Central banks must not let inflation become entrenched as the threat of stagflation looms over the global economy, the Bank for International Settlements warned Sunday in its annual economic report.
BIS, considered the central bank of central banks, said they will have to act quickly and decisively to ensure a return to low and stable inflation, while limiting the impact on growth.
Its flagship report said the priority for central banks was to restore low and stable inflation. In doing so, they should seek to minimise the hit to economic activity, in turn safeguarding financial stability.
BIS said engineering a so-called soft landing had historically been difficult, and the starting conditions now were making the task all the more challenging.
“It would be more desirable if we could have a soft landing because that would mean that the tightening of monetary policy could be more subdued,” BIS general manager Agustin Carstens told a press conference.
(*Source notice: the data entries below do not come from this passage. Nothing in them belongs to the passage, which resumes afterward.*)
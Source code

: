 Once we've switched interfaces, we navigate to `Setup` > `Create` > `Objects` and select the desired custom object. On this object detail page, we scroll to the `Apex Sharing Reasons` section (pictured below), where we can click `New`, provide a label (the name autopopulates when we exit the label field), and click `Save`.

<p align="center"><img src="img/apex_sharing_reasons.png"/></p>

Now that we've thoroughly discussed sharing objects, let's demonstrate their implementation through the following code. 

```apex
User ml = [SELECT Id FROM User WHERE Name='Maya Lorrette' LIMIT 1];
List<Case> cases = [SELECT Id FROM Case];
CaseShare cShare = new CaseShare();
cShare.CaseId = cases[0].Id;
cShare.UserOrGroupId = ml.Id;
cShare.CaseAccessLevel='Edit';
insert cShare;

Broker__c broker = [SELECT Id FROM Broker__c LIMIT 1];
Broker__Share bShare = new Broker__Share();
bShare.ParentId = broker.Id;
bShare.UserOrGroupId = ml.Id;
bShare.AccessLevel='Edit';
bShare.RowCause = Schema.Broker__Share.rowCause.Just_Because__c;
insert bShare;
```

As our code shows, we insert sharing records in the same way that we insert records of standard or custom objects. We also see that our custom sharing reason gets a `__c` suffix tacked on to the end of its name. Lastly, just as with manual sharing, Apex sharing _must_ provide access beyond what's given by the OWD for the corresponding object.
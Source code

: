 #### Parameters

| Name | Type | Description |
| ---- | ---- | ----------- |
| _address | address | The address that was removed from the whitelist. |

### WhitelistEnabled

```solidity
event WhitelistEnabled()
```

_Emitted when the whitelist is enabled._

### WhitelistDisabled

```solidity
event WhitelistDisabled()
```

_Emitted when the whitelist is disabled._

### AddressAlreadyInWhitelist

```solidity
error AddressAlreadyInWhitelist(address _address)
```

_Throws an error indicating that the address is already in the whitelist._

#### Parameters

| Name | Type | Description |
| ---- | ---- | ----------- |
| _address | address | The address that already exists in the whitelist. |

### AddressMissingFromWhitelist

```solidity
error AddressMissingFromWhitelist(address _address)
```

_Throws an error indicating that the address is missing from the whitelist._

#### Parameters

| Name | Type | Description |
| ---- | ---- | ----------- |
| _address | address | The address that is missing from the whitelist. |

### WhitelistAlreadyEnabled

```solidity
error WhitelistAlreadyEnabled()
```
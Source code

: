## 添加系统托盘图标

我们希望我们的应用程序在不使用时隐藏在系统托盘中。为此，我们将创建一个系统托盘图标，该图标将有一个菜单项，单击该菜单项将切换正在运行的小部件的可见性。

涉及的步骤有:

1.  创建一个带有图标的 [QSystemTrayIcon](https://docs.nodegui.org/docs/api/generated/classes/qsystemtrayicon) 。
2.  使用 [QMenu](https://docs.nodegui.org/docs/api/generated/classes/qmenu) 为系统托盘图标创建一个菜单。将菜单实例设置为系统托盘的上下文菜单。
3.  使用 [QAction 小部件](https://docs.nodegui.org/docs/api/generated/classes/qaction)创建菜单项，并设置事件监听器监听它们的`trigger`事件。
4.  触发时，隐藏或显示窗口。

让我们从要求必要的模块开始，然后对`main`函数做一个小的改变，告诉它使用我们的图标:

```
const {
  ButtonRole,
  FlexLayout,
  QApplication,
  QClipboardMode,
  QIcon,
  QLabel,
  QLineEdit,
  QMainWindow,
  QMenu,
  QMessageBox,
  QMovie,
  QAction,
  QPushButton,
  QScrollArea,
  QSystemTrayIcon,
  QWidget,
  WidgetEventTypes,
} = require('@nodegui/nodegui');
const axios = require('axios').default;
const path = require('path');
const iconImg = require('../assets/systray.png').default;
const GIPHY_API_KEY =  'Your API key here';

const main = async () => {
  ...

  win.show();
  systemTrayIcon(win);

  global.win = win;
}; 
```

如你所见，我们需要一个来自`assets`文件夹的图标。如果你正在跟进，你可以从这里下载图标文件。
“But even if this is not the case, definitely the priority should be to combat inflation,” to prevent the world economy from slumping.
After the shock of the Covid-19 pandemic, central banks initially saw the return of inflation as temporary as the economy picked up again.
But the rise in prices has sharply accelerated since Russia’s invasion of Ukraine in February, leading central banks to tighten their key rates sharply.
Established in Basel in 1930, the BIS is owned by 62 central banks, representing countries that account for about 95 percent of global gross domestic product (GDP).